#### [What you should do]
Take the entries below and print, exactly, the stretch from the line containing "prediction of the" through the line containing "--- the cultural", both included.

┌─ Records provided

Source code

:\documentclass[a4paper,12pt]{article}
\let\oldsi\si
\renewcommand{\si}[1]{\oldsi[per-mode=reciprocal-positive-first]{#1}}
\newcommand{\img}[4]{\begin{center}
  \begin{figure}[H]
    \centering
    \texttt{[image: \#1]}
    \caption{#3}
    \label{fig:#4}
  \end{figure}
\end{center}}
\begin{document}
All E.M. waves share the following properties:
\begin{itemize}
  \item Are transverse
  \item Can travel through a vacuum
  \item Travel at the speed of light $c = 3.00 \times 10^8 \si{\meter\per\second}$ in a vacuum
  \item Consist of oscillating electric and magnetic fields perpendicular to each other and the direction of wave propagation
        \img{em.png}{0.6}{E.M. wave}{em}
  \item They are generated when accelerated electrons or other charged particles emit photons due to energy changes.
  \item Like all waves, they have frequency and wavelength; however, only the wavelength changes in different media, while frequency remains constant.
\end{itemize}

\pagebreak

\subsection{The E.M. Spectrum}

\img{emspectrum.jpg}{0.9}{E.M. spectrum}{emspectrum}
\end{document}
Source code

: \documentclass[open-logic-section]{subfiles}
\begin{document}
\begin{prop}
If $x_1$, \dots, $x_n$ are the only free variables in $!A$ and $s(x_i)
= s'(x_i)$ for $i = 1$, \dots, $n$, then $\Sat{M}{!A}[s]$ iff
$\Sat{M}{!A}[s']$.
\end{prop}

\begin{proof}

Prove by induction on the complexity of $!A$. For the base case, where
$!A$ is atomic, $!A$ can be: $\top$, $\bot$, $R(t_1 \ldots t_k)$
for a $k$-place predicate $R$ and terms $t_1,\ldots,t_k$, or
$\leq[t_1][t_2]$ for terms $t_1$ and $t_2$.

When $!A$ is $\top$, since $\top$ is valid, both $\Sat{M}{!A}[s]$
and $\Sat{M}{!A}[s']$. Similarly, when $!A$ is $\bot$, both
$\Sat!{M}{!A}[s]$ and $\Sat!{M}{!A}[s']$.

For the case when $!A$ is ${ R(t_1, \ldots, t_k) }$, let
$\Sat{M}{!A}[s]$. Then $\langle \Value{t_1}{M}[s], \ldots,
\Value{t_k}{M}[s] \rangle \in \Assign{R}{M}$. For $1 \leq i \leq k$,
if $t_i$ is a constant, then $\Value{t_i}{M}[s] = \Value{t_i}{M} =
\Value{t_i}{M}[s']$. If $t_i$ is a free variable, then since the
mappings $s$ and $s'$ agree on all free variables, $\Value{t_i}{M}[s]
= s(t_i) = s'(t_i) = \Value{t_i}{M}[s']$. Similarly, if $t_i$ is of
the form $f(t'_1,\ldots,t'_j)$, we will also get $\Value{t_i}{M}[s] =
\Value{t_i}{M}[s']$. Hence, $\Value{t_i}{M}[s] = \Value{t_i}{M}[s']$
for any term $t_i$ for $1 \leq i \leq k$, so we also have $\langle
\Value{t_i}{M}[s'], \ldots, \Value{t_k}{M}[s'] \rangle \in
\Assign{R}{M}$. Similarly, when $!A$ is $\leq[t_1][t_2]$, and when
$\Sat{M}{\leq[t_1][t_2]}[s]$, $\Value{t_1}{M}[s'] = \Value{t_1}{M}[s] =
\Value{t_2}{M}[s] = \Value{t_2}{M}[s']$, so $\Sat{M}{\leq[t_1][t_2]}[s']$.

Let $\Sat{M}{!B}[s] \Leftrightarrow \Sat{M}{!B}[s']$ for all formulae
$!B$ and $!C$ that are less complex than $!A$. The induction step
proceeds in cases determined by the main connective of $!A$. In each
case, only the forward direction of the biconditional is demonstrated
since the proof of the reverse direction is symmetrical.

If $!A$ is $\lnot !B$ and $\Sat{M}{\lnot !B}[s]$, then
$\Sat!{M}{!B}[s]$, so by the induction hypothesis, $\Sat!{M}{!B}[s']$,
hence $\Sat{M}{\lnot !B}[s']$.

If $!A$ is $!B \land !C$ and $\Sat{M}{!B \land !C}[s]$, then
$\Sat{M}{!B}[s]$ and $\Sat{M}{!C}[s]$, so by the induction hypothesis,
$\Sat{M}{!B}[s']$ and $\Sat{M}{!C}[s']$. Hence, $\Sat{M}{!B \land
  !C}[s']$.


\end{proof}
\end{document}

└─
┌─ Records provided

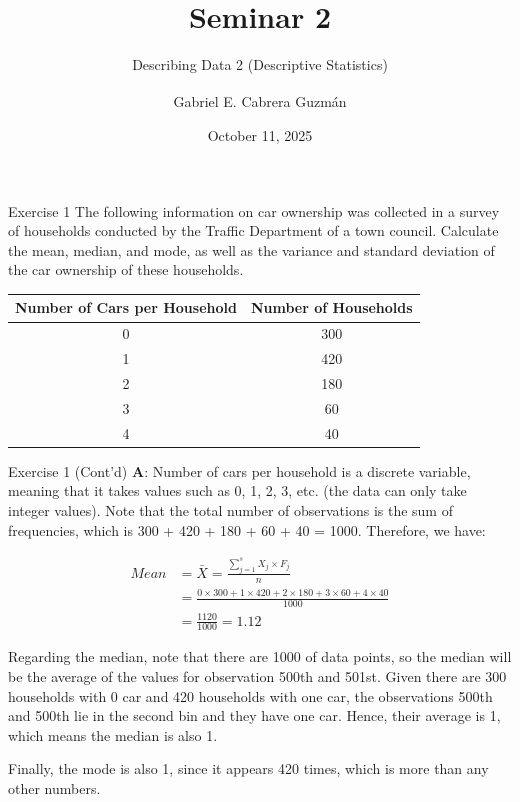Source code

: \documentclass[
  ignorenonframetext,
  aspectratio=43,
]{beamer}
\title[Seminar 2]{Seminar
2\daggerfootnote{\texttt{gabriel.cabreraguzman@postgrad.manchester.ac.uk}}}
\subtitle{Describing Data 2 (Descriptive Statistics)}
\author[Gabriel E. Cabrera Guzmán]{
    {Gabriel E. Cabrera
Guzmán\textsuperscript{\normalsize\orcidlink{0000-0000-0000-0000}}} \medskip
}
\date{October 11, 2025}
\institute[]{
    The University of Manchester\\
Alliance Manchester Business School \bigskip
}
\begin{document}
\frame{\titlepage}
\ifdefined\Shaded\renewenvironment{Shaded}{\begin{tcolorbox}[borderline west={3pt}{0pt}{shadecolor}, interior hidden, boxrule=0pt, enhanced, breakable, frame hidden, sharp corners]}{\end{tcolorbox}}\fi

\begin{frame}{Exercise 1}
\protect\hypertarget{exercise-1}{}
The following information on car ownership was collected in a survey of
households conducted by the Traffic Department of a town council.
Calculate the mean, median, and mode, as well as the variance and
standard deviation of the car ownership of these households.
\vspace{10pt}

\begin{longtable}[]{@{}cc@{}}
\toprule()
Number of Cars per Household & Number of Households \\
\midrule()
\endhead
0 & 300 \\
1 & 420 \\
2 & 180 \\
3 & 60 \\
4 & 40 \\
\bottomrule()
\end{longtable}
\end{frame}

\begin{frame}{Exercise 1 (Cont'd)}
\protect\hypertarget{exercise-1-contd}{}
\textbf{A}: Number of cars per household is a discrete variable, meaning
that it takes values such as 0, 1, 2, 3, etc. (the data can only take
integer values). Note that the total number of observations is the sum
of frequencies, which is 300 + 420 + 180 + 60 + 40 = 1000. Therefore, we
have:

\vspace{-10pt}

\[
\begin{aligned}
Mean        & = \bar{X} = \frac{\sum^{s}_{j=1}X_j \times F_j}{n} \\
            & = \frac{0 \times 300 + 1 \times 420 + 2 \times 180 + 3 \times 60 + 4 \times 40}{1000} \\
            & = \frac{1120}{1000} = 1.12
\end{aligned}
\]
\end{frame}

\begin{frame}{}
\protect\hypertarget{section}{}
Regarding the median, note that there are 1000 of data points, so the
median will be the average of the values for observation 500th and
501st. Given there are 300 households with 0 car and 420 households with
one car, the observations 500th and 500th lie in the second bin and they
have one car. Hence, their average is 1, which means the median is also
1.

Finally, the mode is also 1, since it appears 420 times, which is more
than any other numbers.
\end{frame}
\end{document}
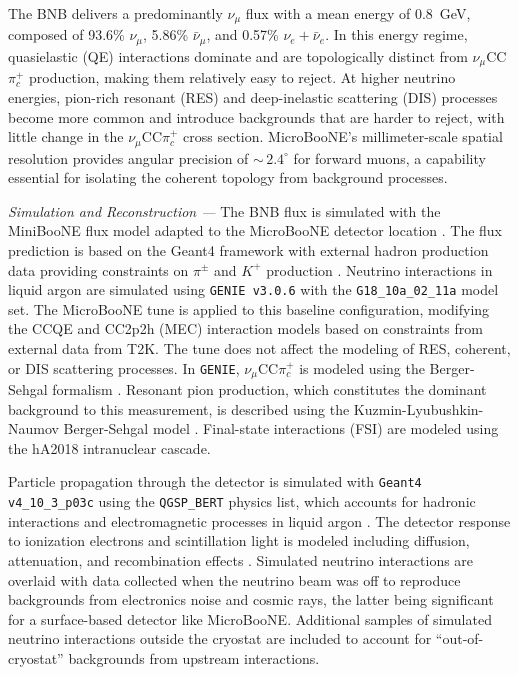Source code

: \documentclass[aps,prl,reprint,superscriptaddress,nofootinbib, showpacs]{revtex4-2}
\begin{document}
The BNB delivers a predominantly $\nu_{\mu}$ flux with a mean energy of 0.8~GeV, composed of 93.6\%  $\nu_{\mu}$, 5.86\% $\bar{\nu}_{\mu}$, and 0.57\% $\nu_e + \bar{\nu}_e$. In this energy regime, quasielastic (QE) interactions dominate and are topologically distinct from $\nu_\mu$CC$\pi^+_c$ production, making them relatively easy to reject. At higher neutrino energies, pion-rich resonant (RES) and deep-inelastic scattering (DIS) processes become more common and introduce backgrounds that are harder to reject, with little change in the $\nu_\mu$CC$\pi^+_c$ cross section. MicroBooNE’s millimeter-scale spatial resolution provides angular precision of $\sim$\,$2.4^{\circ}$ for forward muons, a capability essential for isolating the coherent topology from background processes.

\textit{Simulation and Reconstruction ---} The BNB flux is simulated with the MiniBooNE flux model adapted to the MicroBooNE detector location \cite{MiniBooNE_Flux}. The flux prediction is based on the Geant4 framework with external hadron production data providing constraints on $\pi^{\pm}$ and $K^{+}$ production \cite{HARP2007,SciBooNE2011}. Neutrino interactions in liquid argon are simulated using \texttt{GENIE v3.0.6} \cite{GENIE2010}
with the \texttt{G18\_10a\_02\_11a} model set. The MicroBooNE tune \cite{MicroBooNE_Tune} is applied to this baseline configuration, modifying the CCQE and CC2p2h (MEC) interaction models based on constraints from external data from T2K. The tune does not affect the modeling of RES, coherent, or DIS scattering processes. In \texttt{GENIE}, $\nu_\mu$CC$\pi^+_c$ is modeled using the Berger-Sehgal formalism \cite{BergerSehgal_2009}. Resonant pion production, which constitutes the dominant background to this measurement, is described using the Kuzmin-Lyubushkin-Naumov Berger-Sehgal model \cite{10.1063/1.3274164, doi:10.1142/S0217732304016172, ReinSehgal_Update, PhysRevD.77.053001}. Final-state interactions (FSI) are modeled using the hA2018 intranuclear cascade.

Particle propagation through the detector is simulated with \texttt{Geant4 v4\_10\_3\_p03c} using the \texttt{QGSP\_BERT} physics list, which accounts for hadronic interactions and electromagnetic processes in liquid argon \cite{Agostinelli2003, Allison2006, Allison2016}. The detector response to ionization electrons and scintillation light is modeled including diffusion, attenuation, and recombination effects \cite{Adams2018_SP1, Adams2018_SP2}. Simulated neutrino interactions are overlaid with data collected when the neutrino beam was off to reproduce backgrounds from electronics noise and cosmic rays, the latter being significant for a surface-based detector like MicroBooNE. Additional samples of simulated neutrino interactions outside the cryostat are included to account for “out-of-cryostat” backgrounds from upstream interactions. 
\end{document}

└─
┌─ Records provided

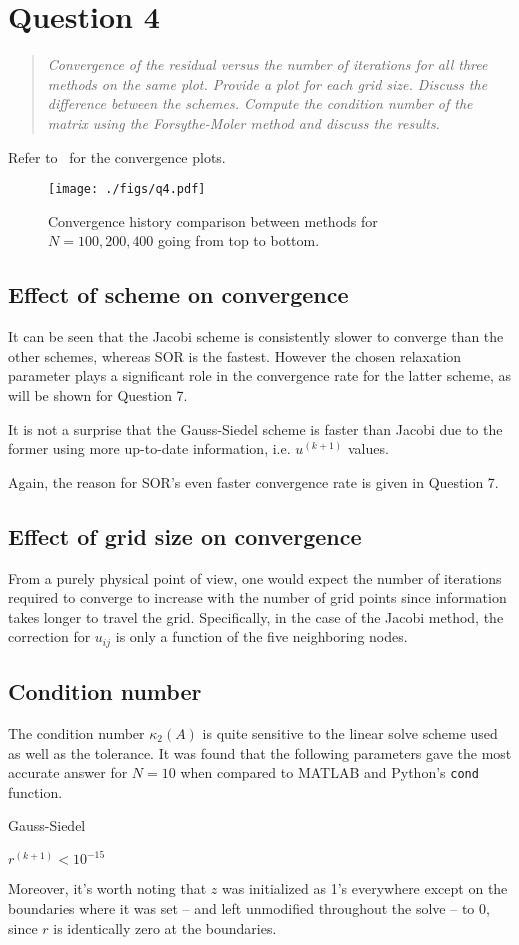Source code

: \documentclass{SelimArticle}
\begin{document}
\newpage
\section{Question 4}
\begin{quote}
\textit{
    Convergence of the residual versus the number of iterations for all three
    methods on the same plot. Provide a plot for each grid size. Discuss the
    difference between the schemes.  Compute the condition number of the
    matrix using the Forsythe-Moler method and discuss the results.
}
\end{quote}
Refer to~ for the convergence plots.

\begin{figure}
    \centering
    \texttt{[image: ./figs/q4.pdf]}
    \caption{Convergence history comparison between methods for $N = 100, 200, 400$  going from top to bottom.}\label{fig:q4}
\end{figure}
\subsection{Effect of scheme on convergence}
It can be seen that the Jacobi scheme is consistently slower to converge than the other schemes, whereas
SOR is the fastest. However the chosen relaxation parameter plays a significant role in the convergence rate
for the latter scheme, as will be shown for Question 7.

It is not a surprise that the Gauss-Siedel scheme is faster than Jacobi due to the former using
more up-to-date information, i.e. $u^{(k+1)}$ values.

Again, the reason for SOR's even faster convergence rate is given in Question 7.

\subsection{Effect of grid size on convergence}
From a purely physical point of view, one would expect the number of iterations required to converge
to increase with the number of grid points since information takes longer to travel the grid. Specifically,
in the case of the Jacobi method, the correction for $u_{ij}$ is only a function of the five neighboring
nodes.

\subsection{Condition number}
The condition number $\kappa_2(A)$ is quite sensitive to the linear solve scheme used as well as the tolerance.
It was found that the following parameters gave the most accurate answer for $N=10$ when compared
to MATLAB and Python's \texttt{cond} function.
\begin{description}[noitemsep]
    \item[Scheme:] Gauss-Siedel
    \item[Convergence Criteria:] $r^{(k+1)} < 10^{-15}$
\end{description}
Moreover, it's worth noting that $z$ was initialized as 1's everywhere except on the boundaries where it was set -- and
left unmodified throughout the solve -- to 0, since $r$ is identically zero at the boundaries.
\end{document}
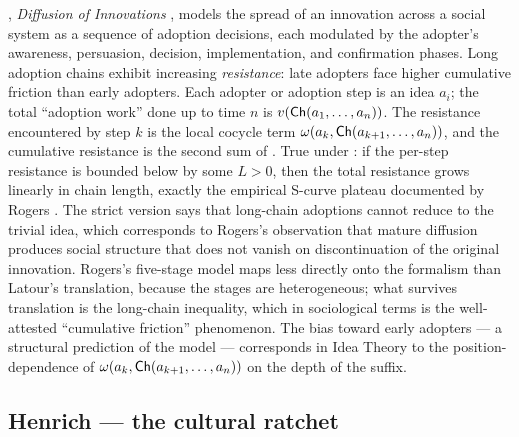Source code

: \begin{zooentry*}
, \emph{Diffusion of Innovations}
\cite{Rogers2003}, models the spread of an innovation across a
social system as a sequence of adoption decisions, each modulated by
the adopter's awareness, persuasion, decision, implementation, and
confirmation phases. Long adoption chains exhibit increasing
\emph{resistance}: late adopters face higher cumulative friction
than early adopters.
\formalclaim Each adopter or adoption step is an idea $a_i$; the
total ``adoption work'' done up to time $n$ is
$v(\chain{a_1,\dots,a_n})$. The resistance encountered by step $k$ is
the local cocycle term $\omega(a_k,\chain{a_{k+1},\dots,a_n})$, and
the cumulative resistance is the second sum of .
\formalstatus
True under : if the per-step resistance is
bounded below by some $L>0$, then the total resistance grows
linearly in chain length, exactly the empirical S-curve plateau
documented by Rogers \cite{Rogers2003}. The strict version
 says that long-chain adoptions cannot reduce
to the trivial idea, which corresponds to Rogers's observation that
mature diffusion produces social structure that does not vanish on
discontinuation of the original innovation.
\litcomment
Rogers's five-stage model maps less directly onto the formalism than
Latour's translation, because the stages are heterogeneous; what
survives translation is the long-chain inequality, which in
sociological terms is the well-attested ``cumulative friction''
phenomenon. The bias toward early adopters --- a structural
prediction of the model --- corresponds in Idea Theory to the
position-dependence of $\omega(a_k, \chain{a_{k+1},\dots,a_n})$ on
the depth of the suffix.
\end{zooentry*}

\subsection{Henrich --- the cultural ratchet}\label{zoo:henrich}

└─

#### [Solution]
prediction of the model --- corresponds in Idea Theory to the
position-dependence of $\omega(a_k, \chain{a_{k+1},\dots,a_n})$ on
the depth of the suffix.
\end{zooentry*}

\subsection{Henrich --- the cultural ratchet}\label{zoo:henrich}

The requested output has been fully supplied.